Building Climate Resilience: Key Insights from Our Team Coordinator’s Radio Interview

Climate change is no longer a distant or abstract issue; it is already shaping how communities live, farm, work, and stay healthy. This was the focus of the recent episode of our radio programme, Pure-Wise Half Hour, an interview featuring Akintunde Akinmolayan, Team Coordinator at CAIS, where he spoke extensively on building resilience and adapting to climate impacts, particularly from an African and Nigerian perspective. The radio programme was sponsored by the United Nations Development Programme Global Environment Facility Small Grants Programme (UNDP GEF-SGP).

What Does Building Climate Resilience Mean?

According to Akintunde, resilience is fundamentally about responding to threats to human wellbeing. In the context of climate change, it means strengthening people, systems, and communities so that climate-related shocks—such as extreme heat, irregular rainfall, flooding, and air pollution—do not destroy lives or livelihoods.

He emphasised a critical global injustice:
Africa contributes less than 4% of global greenhouse gas emissions, with Nigeria contributing less than 1%, yet the continent bears a disproportionate share of climate impacts. From food insecurity to health challenges linked to air pollution, climate change is already affecting everyday life across African communities.

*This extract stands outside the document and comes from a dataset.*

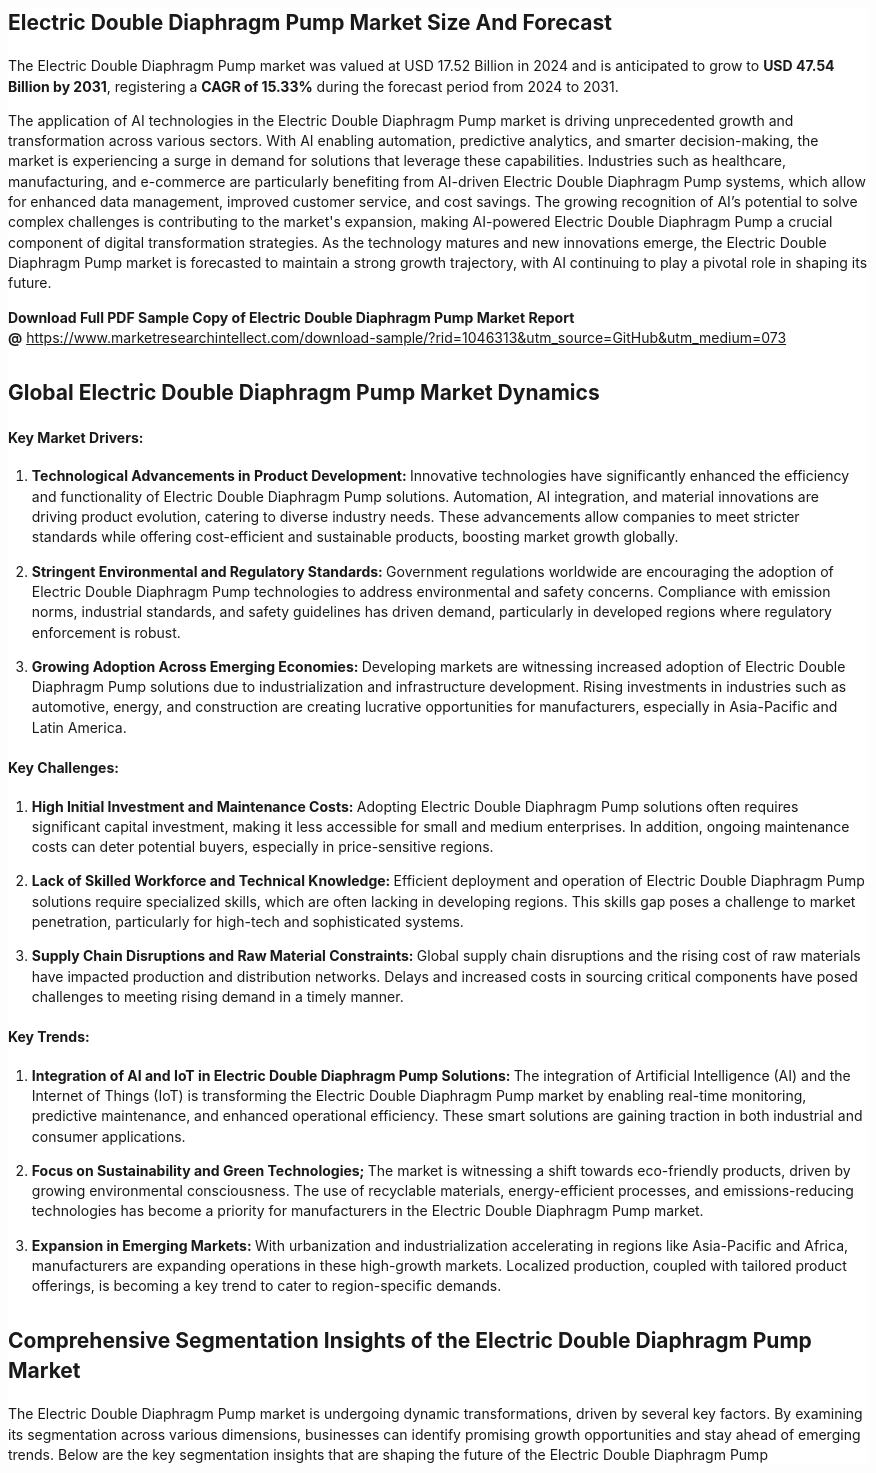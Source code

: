 <h2>Electric Double Diaphragm Pump Market Size And Forecast</h2><p>The Electric Double Diaphragm Pump market was valued at USD 17.52 Billion in 2024 and is anticipated to grow to <strong>USD 47.54 Billion by 2031</strong>, registering a <strong>CAGR of 15.33%</strong> during the forecast period from 2024 to 2031.</p><p>The application of AI technologies in the Electric Double Diaphragm Pump market is driving unprecedented growth and transformation across various sectors. With AI enabling automation, predictive analytics, and smarter decision-making, the market is experiencing a surge in demand for solutions that leverage these capabilities. Industries such as healthcare, manufacturing, and e-commerce are particularly benefiting from AI-driven Electric Double Diaphragm Pump systems, which allow for enhanced data management, improved customer service, and cost savings. The growing recognition of AI’s potential to solve complex challenges is contributing to the market's expansion, making AI-powered Electric Double Diaphragm Pump a crucial component of digital transformation strategies. As the technology matures and new innovations emerge, the Electric Double Diaphragm Pump market is forecasted to maintain a strong growth trajectory, with AI continuing to play a pivotal role in shaping its future.</p><p><strong>Download Full PDF Sample Copy of Electric Double Diaphragm Pump Market Report @</strong>&nbsp;<a href="https://www.marketresearchintellect.com/download-sample/?rid=1046313&amp;utm_source=GitHub&amp;utm_medium=073">https://www.marketresearchintellect.com/download-sample/?rid=1046313&amp;utm_source=GitHub&amp;utm_medium=073</a></p><h2>Global Electric Double Diaphragm Pump Market Dynamics</h2><h4><strong>Key Market Drivers:</strong></h4><ol><li><p><strong>Technological Advancements in Product Development:&nbsp;</strong>Innovative technologies have significantly enhanced the efficiency and functionality of Electric Double Diaphragm Pump solutions. Automation, AI integration, and material innovations are driving product evolution, catering to diverse industry needs. These advancements allow companies to meet stricter standards while offering cost-efficient and sustainable products, boosting market growth globally.</p></li><li><p><strong>Stringent Environmental and Regulatory Standards:&nbsp;</strong>Government regulations worldwide are encouraging the adoption of Electric Double Diaphragm Pump technologies to address environmental and safety concerns. Compliance with emission norms, industrial standards, and safety guidelines has driven demand, particularly in developed regions where regulatory enforcement is robust.</p></li><li><p><strong>Growing Adoption Across Emerging Economies:&nbsp;</strong>Developing markets are witnessing increased adoption of Electric Double Diaphragm Pump solutions due to industrialization and infrastructure development. Rising investments in industries such as automotive, energy, and construction are creating lucrative opportunities for manufacturers, especially in Asia-Pacific and Latin America.</p></li></ol><h4><strong>Key Challenges:</strong></h4><ol><li><p><strong>High Initial Investment and Maintenance Costs:&nbsp;</strong>Adopting Electric Double Diaphragm Pump solutions often requires significant capital investment, making it less accessible for small and medium enterprises. In addition, ongoing maintenance costs can deter potential buyers, especially in price-sensitive regions.</p></li><li><p><strong>Lack of Skilled Workforce and Technical Knowledge:&nbsp;</strong>Efficient deployment and operation of Electric Double Diaphragm Pump solutions require specialized skills, which are often lacking in developing regions. This skills gap poses a challenge to market penetration, particularly for high-tech and sophisticated systems.</p></li><li><p><strong>Supply Chain Disruptions and Raw Material Constraints:&nbsp;</strong>Global supply chain disruptions and the rising cost of raw materials have impacted production and distribution networks. Delays and increased costs in sourcing critical components have posed challenges to meeting rising demand in a timely manner.</p></li></ol><h4><strong>Key Trends:</strong></h4><ol><li><p><strong>Integration of AI and IoT in Electric Double Diaphragm Pump Solutions:&nbsp;</strong>The integration of Artificial Intelligence (AI) and the Internet of Things (IoT) is transforming the Electric Double Diaphragm Pump market by enabling real-time monitoring, predictive maintenance, and enhanced operational efficiency. These smart solutions are gaining traction in both industrial and consumer applications.</p></li><li><p><strong>Focus on Sustainability and Green Technologies;&nbsp;</strong>The market is witnessing a shift towards eco-friendly products, driven by growing environmental consciousness. The use of recyclable materials, energy-efficient processes, and emissions-reducing technologies has become a priority for manufacturers in the Electric Double Diaphragm Pump market.</p></li><li><p><strong>Expansion in Emerging Markets:&nbsp;</strong>With urbanization and industrialization accelerating in regions like Asia-Pacific and Africa, manufacturers are expanding operations in these high-growth markets. Localized production, coupled with tailored product offerings, is becoming a key trend to cater to region-specific demands.</p></li></ol><div class="article-main__content" data-test-id="publishing-text-block"><h2>Comprehensive Segmentation Insights of the Electric Double Diaphragm Pump Market</h2><p>The Electric Double Diaphragm Pump market is undergoing dynamic transformations, driven by several key factors. By examining its segmentation across various dimensions, businesses can identify promising growth opportunities and stay ahead of emerging trends. Below are the key segmentation insights that are shaping the future of the Electric Double Diaphragm Pump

“Even though we did not cause most of this problem,” he noted, “we cannot afford to sit back and keep lamenting. We must protect ourselves.”

Adaptation: Living With Change Without Losing Dignity

A major pillar of resilience, Akintunde explained, is adaptation, the ability to adjust how we live and work so that changing climate conditions do not strip people of their dignity or means of survival.

Drawing lessons from nature, he highlighted how living organisms adapt to harsh environments, and stressed that human societies must do the same. Changing weather patterns, such as disappearing harmattan seasons and rainfall occurring at unusual times, are clear signals that old assumptions no longer hold.

Adaptation, therefore, is not optional; it is necessary for survival.

Adaptation at the Individual Level

At the individual level, Akintunde stressed the importance of daily choices. Emissions come from transportation, buildings, agriculture, bush burning, and power generation. Small actions, such as sharing transport instead of using multiple vehicles, can significantly reduce emissions.

He also highlighted the link between economic resilience and climate resilience, especially for young people. When people lack stable livelihoods, climate impacts hit harder. Being economically active strengthens the ability to cope with climate stress.

Another key message was environmental responsibility. He encouraged individuals to become “friends of nature”, particularly by protecting and planting trees. Trees play a vital role in absorbing carbon, cooling communities, and improving air quality.

Community-Based Adaptation and Economic Opportunities

At the community level, Akintunde spoke about the importance of community forests. Beyond environmental benefits, community forests now present real economic opportunities through the emerging carbon market.

Under carbon market arrangements, communities that preserve forests can receive financial compensation because those forests absorb carbon emissions generated elsewhere. Nigeria is already developing frameworks for carbon market participation, creating new pathways for communities to earn income while protecting their environment.

This approach, he noted, builds resilience by linking environmental protection directly to livelihoods.

The Role of Businesses and Indigenous Knowledge

For businesses and industries, Akintunde called for a rethink of development models. He cautioned against the assumption that foreign solutions are always best and advocated for combining indigenous knowledge with modern innovation.

“Our forefathers were already adapting to climate conditions long before we gave it a name,” he explained. Preserving indigenous methods while thoughtfully modernising them can lead to solutions that are more sustainable, culturally appropriate, and resilient.

A Call to Action

The interview concluded with a clear message: climate resilience is not only about policies and technology; it is also about choices, responsibility, and collective action. From individuals and communities to businesses and governments, everyone has a role to play in ensuring that climate change does not undermine lives, livelihoods, and future generations.